How to Find and Remove Duplicate Files in Linux using 'fdupes' Command Line Tool

Duplicate files can clutter your Linux system and consume valuable disk space. Whether it's multiple copies of the same document, images, or downloads, identifying and removing these duplicates can help optimize your storage. One efficient tool for accomplishing this task is the fdupes command-line utility.

Using 'fdupes' to find duplicate files in Linux

The fdupes utility scans directories to find duplicate files by comparing file sizes and MD5 signatures. To locate duplicates in a specific directory, open your terminal and run:

fdupes <directory_path>

Alternatively, navigate to the desired directory using the cd command and execute fdupes . (where . represents the current directory).

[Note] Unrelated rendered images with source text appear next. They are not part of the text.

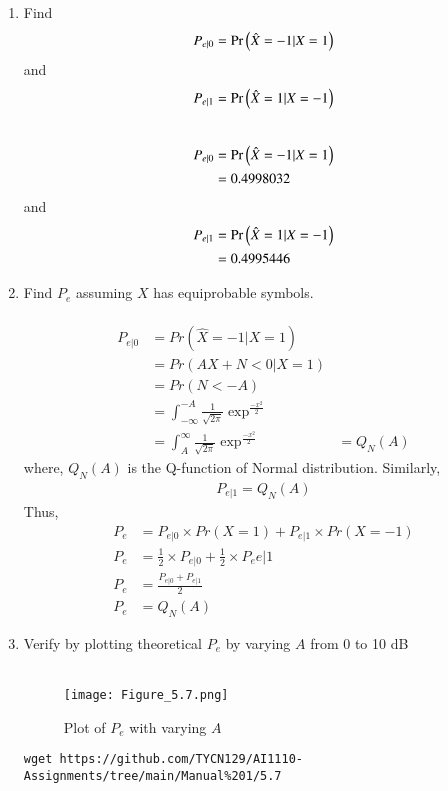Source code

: \documentclass[journal,12pt,twocolumn]{IEEEtran}
\renewcommand\thesection{\arabic{section}}
\begin{document}
\begin{enumerate}[label=\thesection.\arabic*
,ref=\thesection.\theenumi]
\item Find 
\begin{equation}
	P_{e|0} = \Pr\left(\hat{X} = -1|X=1\right)
\end{equation}
and 
\begin{equation}
	P_{e|1} = \Pr\left(\hat{X} = 1|X=-1\right)
\end{equation}
\solution\\
\begin{align}
	P_{e|0} &= \Pr\left(\hat{X} = -1|X=1\right)\\
	&= 0.4998032
\end{align}
and 
\begin{align}
	P_{e|1} &= \Pr\left(\hat{X} = 1|X=-1\right)\\
	&= 0.4995446
\end{align}

\item Find $P_e$ assuming $X$ has equiprobable symbols.\\
\solution\\
\begin{align}
    P_{e|0} &= Pr(\hat{X} = -1 | X = 1)\\
    &= Pr(AX + N < 0 | X = 1)\\
    &= Pr(N < -A)\\
    &= \int_{-\infty}^{-A}\frac{1}{\sqrt{2\pi}}\exp^{\frac{-x^2}{2}}\\
    &= \int_{A}^{\infty}\frac{1}{\sqrt{2\pi}}\exp^{\frac{-x^2}{2}}
    &= Q_N(A)
\end{align}
where, $Q_N(A)$ is the Q-function of Normal distribution. Similarly,
\begin{align}
    P_{e|1} = Q_N(A)
\end{align}
Thus,
\begin{align}
    P_e &= P_{e|0} \times Pr(X = 1) + P_{e|1} \times Pr(X = -1)\\
    P_e &= \frac{1}{2}\times P_{e|0} + \frac{1}{2}\times P_e{e|1}\\
    P_e &= \frac{P_{e|0} + P_{e|1}}{2}\\
    P_e &= Q_N(A)
\end{align}

\item Verify by plotting theoretical $P_e$ by varying $A$ from 0 to 10 dB\\
\solution\\
\begin{figure}[h!]
    \centering
    \texttt{[image: Figure\_5.7.png]}
    \caption{Plot of $P_e$ with varying $A$}
    \label{fig:my_label}
\end{figure}
\begin{lstlisting}
wget https://github.com/TYCN129/AI1110-Assignments/tree/main/Manual%201/5.7
\end{lstlisting}


\end{enumerate}
\end{document}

By default, fdupes checks only the specified directory. If you want to search for duplicates within subdirectories as well, use the recursive flag -r:

fdupes -r <directory_path>

This command will traverse all subdirectories within the specified path, ensuring that duplicates are found throughout the entire directory tree.

Removing duplicate files

Once you've identified duplicate files, you can remove them using the rm command. For example:

rm <filename>

This method is straightforward but can become tedious if you're dealing with a large number of duplicates.

Step 1: To streamline the removal process, use the -d option with fdupes. This option prompts you to select which file to keep from each set of duplicates and deletes the rest:

fdupes -d <directory_path>

You'll be presented with a prompt to choose the file you wish to retain.

Step 2: To automatically keep the first file in each set of duplicates without prompting, combine the -d option with -N:

fdupes -dN <directory_path>

This command will delete all duplicates except the first one listed, making the process faster for large numbers of files.

Step 3: For comprehensive searches, combine the recursive flag with the delete option:

fdupes -rdN <directory_path>

This command searches all subdirectories recursively and removes duplicates without prompting, keeping the first instance of each file.

Be cautious when deleting files and ensure that you're not removing important data. It's a good practice to back up your files before performing bulk operations.